Suppose $x\sim \mathcal{N}(0,\sigma^2)$ and $c<0$. Consider the mean of the truncated normal: $\mathbb{E}[x|x>c]$. I would like to sign the derivative $\frac{\partial }{\partial \sigma}\mathbb{E}[x|x>c]$. I tried to take the derivative myself, but noticed it has both positive and negative terms, and it's not clear to me which dominates, and under what conditions. If there is no "closed form" answer, even some intuition for why we should expect the derivative to be positive or negative (as a function of $c$) would greatly help.
Thanks, Dan
$$\mathbb{E}[X|X>c] = \frac {\sigma \phi(\frac {c} {\sigma})} {1 - \Phi(\frac {c} {\sigma})}$$
Therefore $$ \begin{align} \frac {\partial} {\partial \sigma} \mathbb{E}[X|X>c] &= \frac {[1 - \Phi(\frac {c} {\sigma})] [\phi(\frac {c} {\sigma}) +\sigma\frac {c} {\sigma}\phi(\frac {c} {\sigma})\frac {c} {\sigma^2}] - \sigma \phi(\frac {c} {\sigma})[\phi(\frac {c} {\sigma})\frac {c} {\sigma^2}]} {[1 - \Phi(\frac {c} {\sigma})]^2} \\ & = \frac {\phi(\frac {c} {\sigma})} {[1 - \Phi(\frac {c} {\sigma})]^2} \left\{\left[1 - \Phi\left(\frac {c} {\sigma}\right)\right] \left(1+\frac {c^2} {\sigma^2}\right) - \frac {c} {\sigma}\phi\left(\frac {c} {\sigma}\right)\right\} \end{align}$$
One good thing here is that it is solely in terms of $\frac {c} {\sigma}$, and thus the sign of the above derivative is solely depends on the sign of the function $$ g(x) = [1 - \Phi(x)](1+x^2)-x\phi(x)$$ Note that when $x<0$, obviously $g(x) > 0$; $g(0) = \frac {1} {2}$; and $g(x) \to 0$ as $x \to +\infty$ (as all the moments of normal exist). It suffices to show that $g$ is monotonic decreasing, i.e. $g'(x) < 0$, and then we are done.
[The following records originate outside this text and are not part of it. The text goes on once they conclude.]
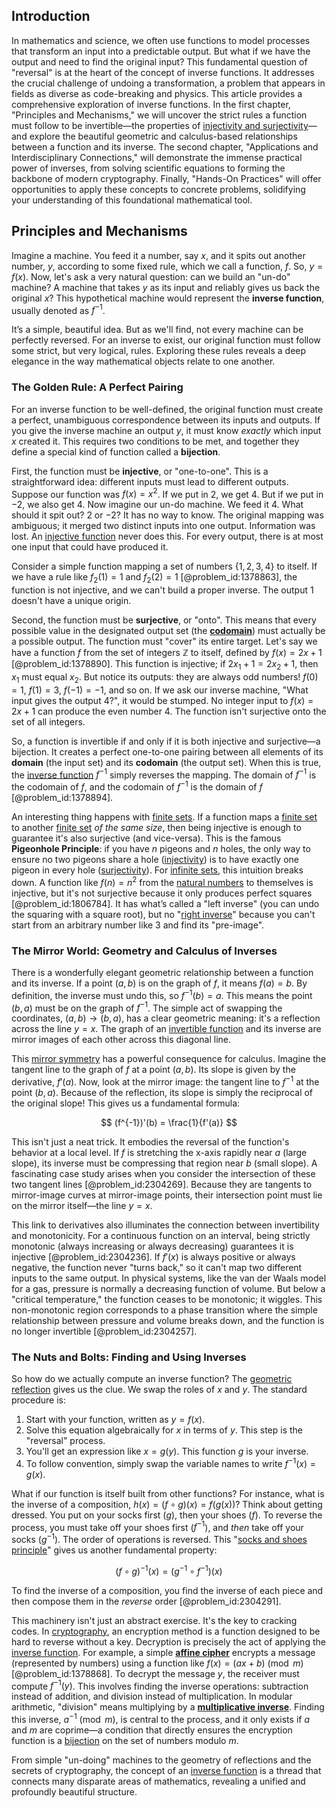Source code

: ## Introduction
In mathematics and science, we often use functions to model processes that transform an input into a predictable output. But what if we have the output and need to find the original input? This fundamental question of "reversal" is at the heart of the concept of inverse functions. It addresses the crucial challenge of undoing a transformation, a problem that appears in fields as diverse as code-breaking and physics. This article provides a comprehensive exploration of inverse functions. In the first chapter, "Principles and Mechanisms," we will uncover the strict rules a function must follow to be invertible—the properties of [injectivity and surjectivity](@article_id:262391)—and explore the beautiful geometric and calculus-based relationships between a function and its inverse. The second chapter, "Applications and Interdisciplinary Connections," will demonstrate the immense practical power of inverses, from solving scientific equations to forming the backbone of modern cryptography. Finally, "Hands-On Practices" will offer opportunities to apply these concepts to concrete problems, solidifying your understanding of this foundational mathematical tool.

## Principles and Mechanisms

Imagine a machine. You feed it a number, say $x$, and it spits out another number, $y$, according to some fixed rule, which we call a function, $f$. So, $y = f(x)$. Now, let's ask a very natural question: can we build an "un-do" machine? A machine that takes $y$ as its input and reliably gives us back the original $x$? This hypothetical machine would represent the **inverse function**, usually denoted as $f^{-1}$.

It’s a simple, beautiful idea. But as we'll find, not every machine can be perfectly reversed. For an inverse to exist, our original function must follow some strict, but very logical, rules. Exploring these rules reveals a deep elegance in the way mathematical objects relate to one another.

### The Golden Rule: A Perfect Pairing

For an inverse function to be well-defined, the original function must create a perfect, unambiguous correspondence between its inputs and outputs. If you give the inverse machine an output $y$, it must know *exactly* which input $x$ created it. This requires two conditions to be met, and together they define a special kind of function called a **bijection**.

First, the function must be **injective**, or "one-to-one". This is a straightforward idea: different inputs must lead to different outputs. Suppose our function was $f(x) = x^2$. If we put in $2$, we get $4$. But if we put in $-2$, we also get $4$. Now imagine our un-do machine. We feed it $4$. What should it spit out? $2$ or $-2$? It has no way to know. The original mapping was ambiguous; it merged two distinct inputs into one output. Information was lost. An [injective function](@article_id:141159) never does this. For every output, there is at most one input that could have produced it.

Consider a simple function mapping a set of numbers $\{1, 2, 3, 4\}$ to itself. If we have a rule like $f_2(1)=1$ and $f_2(2)=1$ [@problem_id:1378863], the function is not injective, and we can't build a proper inverse. The output $1$ doesn't have a unique origin.

Second, the function must be **surjective**, or "onto". This means that every possible value in the designated output set (the **[codomain](@article_id:138842)**) must actually be a possible output. The function must "cover" its entire target. Let's say we have a function $f$ from the set of integers $\mathbb{Z}$ to itself, defined by $f(x) = 2x+1$ [@problem_id:1378890]. This function is injective; if $2x_1+1 = 2x_2+1$, then $x_1$ must equal $x_2$. But notice its outputs: they are always odd numbers! $f(0)=1$, $f(1)=3$, $f(-1)=-1$, and so on. If we ask our inverse machine, "What input gives the output 4?", it would be stumped. No integer input to $f(x)=2x+1$ can produce the even number 4. The function isn't surjective onto the set of all integers.

So, a function is invertible if and only if it is both injective and surjective—a bijection. It creates a perfect one-to-one pairing between all elements of its **domain** (the input set) and its **codomain** (the output set). When this is true, the [inverse function](@article_id:151922) $f^{-1}$ simply reverses the mapping. The domain of $f^{-1}$ is the codomain of $f$, and the codomain of $f^{-1}$ is the domain of $f$ [@problem_id:1378894].

An interesting thing happens with [finite sets](@article_id:145033). If a function maps a [finite set](@article_id:151753) to another [finite set](@article_id:151753) *of the same size*, then being injective is enough to guarantee it's also surjective (and vice-versa). This is the famous **Pigeonhole Principle**: if you have $n$ pigeons and $n$ holes, the only way to ensure no two pigeons share a hole ([injectivity](@article_id:147228)) is to have exactly one pigeon in every hole ([surjectivity](@article_id:148437)). For [infinite sets](@article_id:136669), this intuition breaks down. A function like $f(n)=n^2$ from the [natural numbers](@article_id:635522) to themselves is injective, but it's not surjective because it only produces perfect squares [@problem_id:1806784]. It has what’s called a "left inverse" (you can undo the squaring with a square root), but no "[right inverse](@article_id:161004)" because you can't start from an arbitrary number like 3 and find its "pre-image".

### The Mirror World: Geometry and Calculus of Inverses

There is a wonderfully elegant geometric relationship between a function and its inverse. If a point $(a, b)$ is on the graph of $f$, it means $f(a) = b$. By definition, the inverse must undo this, so $f^{-1}(b) = a$. This means the point $(b, a)$ must be on the graph of $f^{-1}$. The simple act of swapping the coordinates, $(a, b) \to (b, a)$, has a clear geometric meaning: it's a reflection across the line $y=x$. The graph of an [invertible function](@article_id:143801) and its inverse are mirror images of each other across this diagonal line.

This [mirror symmetry](@article_id:158236) has a powerful consequence for calculus. Imagine the tangent line to the graph of $f$ at a point $(a, b)$. Its slope is given by the derivative, $f'(a)$. Now, look at the mirror image: the tangent line to $f^{-1}$ at the point $(b, a)$. Because of the reflection, its slope is simply the reciprocal of the original slope! This gives us a fundamental formula:

$$ (f^{-1})'(b) = \frac{1}{f'(a)} $$

This isn't just a neat trick. It embodies the reversal of the function's behavior at a local level. If $f$ is stretching the x-axis rapidly near $a$ (large slope), its inverse must be compressing that region near $b$ (small slope). A fascinating case study arises when you consider the intersection of these two tangent lines [@problem_id:2304269]. Because they are tangents to mirror-image curves at mirror-image points, their intersection point must lie on the mirror itself—the line $y=x$.

This link to derivatives also illuminates the connection between invertibility and monotonicity. For a continuous function on an interval, being strictly monotonic (always increasing or always decreasing) guarantees it is injective [@problem_id:2304236]. If $f'(x)$ is always positive or always negative, the function never "turns back," so it can't map two different inputs to the same output. In physical systems, like the van der Waals model for a gas, pressure is normally a decreasing function of volume. But below a "critical temperature," the function ceases to be monotonic; it wiggles. This non-monotonic region corresponds to a phase transition where the simple relationship between pressure and volume breaks down, and the function is no longer invertible [@problem_id:2304257].

### The Nuts and Bolts: Finding and Using Inverses

So how do we actually compute an inverse function? The [geometric reflection](@article_id:635134) gives us the clue. We swap the roles of $x$ and $y$. The standard procedure is:

1.  Start with your function, written as $y = f(x)$.
2.  Solve this equation algebraically for $x$ in terms of $y$. This step is the "reversal" process.
3.  You'll get an expression like $x = g(y)$. This function $g$ is your inverse.
4.  To follow convention, simply swap the variable names to write $f^{-1}(x) = g(x)$.

What if our function is itself built from other functions? For instance, what is the inverse of a composition, $h(x) = (f \circ g)(x) = f(g(x))$? Think about getting dressed. You put on your socks first ($g$), then your shoes ($f$). To reverse the process, you must take off your shoes first ($f^{-1}$), and *then* take off your socks ($g^{-1}$). The order of operations is reversed. This "[socks and shoes principle](@article_id:155100)" gives us another fundamental property:

$$ (f \circ g)^{-1}(x) = (g^{-1} \circ f^{-1})(x) $$

To find the inverse of a composition, you find the inverse of each piece and then compose them in the *reverse* order [@problem_id:2304291].

This machinery isn't just an abstract exercise. It's the key to cracking codes. In [cryptography](@article_id:138672), an encryption method is a function designed to be hard to reverse without a key. Decryption is precisely the act of applying the [inverse function](@article_id:151922). For example, a simple **[affine cipher](@article_id:152040)** encrypts a message (represented by numbers) using a function like $f(x) = (ax + b) \pmod{m}$ [@problem_id:1378868]. To decrypt the message $y$, the receiver must compute $f^{-1}(y)$. This involves finding the inverse operations: subtraction instead of addition, and division instead of multiplication. In modular arithmetic, "division" means multiplying by a **[multiplicative inverse](@article_id:137455)**. Finding this inverse, $a^{-1} \pmod{m}$, is central to the process, and it only exists if $a$ and $m$ are coprime—a condition that directly ensures the encryption function is a [bijection](@article_id:137598) on the set of numbers modulo $m$.

From simple "un-doing" machines to the geometry of reflections and the secrets of cryptography, the concept of an [inverse function](@article_id:151922) is a thread that connects many disparate areas of mathematics, revealing a unified and profoundly beautiful structure.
$$ g'(x) = [1 - \Phi(x)]2x - \phi(x)(1+x^2)+x^2\phi(x)-\phi(x) = 2x[1 - \Phi(x)] - 2\phi(x)$$ Again $g'(x)$ is obviously negative when $x < 0$, and $g'(0) = -2\phi(0) < 0$; $g'(x) \to 0$ when $x \to +\infty$. It suffices to show that $g''(x) > 0$. We differentiating once more,
$$ g''(x) = -2x\phi(x)+2[1-\Phi(x)]+2x\phi(x) =2[1-\Phi(x)] > 0 $$
So we conclude that $\displaystyle \frac {\partial} {\partial \sigma} \mathbb{E}[X|X>c] > 0$ for any $\sigma > 0$.
Intuition: When you do one-sided truncation, with the lower end being truncated, those extremely low values are discarded, and the probability of all large values is scaled up accordingly. So the truncated mean is increased (as we see it is always positive in this case). The increase effect is diminishing when $c$ is increase to the positive sign, as a large part of the distribution is truncated already.